Double Daves is awesome. They were out at River Run at the Mudaholics ride. Good to hear food is not priced like the state fair.


----------



## redneckrancher420

Ya u aint lying. Im nringing my own but nicr to know thry have decent prices if i get tired of ham sandwiches. Lol btw just saying less then a week and a half left guys!!!!!


----------



## Col_Sanders

Yeah and I broke an axle on the 900 yesterday. 

It was a rear Rhino and I wasnt doing much at all when the CV broke. I sure hope SuperATV comes through for me and helps me out.


----------



## redneckrancher420

Dudge get it ordered now so its here before the trip if not im sure they will be out there anyway


----------



## muddaholic 09

with it being this close to time for nats, this is the time when u put up your bike so no freak breakage. hope ur axel makes it in time. 9 days 15 hours 58 min!!!!!!


----------



## redneckrancher420

Lol no kidding. I might take like a 20min ride in a day or so to make sure my 35% is still good and to get used to my new clutch kit but other than that its staying parked


----------



## Col_Sanders

I just snorkeled it so I wanted to make sure everything was ok. I wasnt doing much at all, I just winched a buddy out of a creek and was backing up a hill (in 4wd) and pop...

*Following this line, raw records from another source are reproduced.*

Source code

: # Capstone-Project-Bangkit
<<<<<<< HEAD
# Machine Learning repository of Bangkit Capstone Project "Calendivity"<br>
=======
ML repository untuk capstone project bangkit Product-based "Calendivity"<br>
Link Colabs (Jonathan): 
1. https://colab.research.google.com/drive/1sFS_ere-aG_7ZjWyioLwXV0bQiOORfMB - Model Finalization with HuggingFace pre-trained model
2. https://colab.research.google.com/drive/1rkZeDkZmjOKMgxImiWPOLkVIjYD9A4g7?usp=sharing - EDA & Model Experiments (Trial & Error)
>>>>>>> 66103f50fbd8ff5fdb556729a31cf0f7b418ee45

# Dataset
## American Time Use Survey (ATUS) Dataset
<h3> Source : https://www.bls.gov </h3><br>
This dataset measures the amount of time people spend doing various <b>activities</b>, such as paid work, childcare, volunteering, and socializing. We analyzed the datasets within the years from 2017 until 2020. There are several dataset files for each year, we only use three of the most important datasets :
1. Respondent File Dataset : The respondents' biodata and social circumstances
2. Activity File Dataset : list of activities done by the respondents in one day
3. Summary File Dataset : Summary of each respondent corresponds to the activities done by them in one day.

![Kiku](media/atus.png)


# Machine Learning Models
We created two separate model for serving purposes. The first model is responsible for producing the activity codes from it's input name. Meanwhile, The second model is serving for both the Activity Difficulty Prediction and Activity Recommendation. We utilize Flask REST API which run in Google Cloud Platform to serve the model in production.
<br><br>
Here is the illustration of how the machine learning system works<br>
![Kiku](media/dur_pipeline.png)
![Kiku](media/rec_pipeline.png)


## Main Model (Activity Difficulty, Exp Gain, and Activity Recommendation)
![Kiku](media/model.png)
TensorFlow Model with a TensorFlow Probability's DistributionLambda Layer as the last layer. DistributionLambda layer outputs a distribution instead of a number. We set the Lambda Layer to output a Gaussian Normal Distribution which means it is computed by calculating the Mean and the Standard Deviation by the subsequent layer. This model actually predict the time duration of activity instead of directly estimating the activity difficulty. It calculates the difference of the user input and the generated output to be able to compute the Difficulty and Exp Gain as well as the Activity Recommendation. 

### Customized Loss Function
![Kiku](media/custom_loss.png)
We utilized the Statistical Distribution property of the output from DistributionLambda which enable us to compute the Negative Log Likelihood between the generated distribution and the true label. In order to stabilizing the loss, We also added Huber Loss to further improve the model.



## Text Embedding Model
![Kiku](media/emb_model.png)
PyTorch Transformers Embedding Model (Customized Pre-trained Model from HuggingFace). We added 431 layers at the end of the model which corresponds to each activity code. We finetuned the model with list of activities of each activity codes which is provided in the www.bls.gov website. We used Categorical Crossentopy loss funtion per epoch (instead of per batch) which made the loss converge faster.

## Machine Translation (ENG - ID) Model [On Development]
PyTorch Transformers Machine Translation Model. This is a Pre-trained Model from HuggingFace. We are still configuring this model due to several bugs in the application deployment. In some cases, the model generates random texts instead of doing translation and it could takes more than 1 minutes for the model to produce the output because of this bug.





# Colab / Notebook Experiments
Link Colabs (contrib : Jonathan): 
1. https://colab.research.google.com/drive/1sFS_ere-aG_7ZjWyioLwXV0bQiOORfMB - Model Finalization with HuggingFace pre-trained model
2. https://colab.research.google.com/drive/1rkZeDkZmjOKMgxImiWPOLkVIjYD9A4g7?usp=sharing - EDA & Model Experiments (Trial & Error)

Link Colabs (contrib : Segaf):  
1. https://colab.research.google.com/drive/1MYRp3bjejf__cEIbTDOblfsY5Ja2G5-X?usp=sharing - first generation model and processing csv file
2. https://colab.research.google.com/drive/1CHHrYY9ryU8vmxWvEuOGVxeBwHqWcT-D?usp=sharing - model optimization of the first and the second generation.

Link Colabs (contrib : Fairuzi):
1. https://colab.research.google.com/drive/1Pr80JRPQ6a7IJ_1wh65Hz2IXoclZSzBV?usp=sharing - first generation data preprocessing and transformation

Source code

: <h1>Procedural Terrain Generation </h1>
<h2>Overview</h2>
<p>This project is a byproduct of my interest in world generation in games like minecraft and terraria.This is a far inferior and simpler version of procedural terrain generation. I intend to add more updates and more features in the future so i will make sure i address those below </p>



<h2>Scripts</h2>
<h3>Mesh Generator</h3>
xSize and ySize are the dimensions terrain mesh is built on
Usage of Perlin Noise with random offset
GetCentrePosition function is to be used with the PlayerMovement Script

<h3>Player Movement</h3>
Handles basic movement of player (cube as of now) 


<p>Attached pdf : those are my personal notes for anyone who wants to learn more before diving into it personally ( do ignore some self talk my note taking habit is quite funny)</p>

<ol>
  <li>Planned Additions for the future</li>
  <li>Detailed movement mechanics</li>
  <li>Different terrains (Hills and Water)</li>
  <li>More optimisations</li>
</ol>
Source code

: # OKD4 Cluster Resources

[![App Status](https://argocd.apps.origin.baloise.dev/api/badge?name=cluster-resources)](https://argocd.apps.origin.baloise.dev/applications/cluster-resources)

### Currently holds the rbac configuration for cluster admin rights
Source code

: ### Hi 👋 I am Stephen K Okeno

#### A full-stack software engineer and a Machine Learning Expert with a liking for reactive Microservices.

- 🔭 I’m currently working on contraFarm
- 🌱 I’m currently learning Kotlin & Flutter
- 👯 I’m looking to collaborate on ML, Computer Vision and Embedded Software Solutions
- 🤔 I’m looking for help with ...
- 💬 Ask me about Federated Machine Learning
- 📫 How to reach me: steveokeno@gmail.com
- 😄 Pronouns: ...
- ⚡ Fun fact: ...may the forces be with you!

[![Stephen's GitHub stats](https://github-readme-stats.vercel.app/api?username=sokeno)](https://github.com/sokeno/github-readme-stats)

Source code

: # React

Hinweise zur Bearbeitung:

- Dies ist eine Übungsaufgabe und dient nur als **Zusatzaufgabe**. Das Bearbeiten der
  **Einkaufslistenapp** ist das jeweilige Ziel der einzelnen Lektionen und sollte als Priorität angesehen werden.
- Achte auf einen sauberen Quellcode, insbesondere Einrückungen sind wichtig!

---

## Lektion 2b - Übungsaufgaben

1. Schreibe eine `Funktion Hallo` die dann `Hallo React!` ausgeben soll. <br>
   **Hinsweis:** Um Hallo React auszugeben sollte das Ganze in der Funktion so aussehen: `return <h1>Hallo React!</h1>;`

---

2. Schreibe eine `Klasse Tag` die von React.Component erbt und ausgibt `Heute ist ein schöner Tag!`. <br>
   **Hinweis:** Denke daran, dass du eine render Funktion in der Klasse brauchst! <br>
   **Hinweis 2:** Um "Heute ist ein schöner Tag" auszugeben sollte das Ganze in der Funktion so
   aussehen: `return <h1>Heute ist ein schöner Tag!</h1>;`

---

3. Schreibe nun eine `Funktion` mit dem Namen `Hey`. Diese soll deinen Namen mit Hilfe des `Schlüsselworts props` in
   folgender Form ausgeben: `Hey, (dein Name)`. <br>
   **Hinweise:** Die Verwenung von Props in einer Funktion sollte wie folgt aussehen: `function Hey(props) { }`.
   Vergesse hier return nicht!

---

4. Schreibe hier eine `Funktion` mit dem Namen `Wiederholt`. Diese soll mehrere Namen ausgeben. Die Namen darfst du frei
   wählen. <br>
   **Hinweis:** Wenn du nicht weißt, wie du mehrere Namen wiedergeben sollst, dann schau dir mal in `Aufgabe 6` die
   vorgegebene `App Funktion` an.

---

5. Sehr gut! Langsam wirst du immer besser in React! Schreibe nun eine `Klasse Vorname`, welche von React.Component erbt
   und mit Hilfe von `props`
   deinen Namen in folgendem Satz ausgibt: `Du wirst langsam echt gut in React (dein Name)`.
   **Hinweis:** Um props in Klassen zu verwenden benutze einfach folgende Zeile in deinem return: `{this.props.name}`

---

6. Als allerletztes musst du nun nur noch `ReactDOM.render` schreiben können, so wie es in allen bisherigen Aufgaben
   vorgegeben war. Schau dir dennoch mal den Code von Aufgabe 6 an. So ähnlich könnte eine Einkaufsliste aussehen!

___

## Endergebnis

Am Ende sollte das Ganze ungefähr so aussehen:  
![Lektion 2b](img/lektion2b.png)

Things got worse today. I was trying to get the broke one out and it wouldnt budge so I decided to pull the other side out and try to pop it out from that side. Gave the good one a little tug and that cv popped out. Now I have 2 bad ones. 

I dont think either one should have broke that easy. I sure hope Tyler can help me out.


----------



## Stimpy

I'll be happy just to have a test ride before we leave!


----------



## Stimpy

Just curious is any one else going Tuesday and paying the extra to get in?


----------



## bruteforce8989

Nope just heading out wensday will b there about noon hopefully
Thought about it might next year depends on how bad it is to find a spot to camp this year


----------



## Stimpy

Were heading out Monday night. One friend and the website says its $20 a head extra to get in Tuesday. Another friend is claiming he called and was told $10 extra.


----------



## Polaris425

either way $60/ea is a lot. It use to be $40. I guess someone's got to pay the band. lol


----------



## Col_Sanders

Yeah, but its almost $9 for a freakin movie ticket now. At least with this you can get 5 days if it. 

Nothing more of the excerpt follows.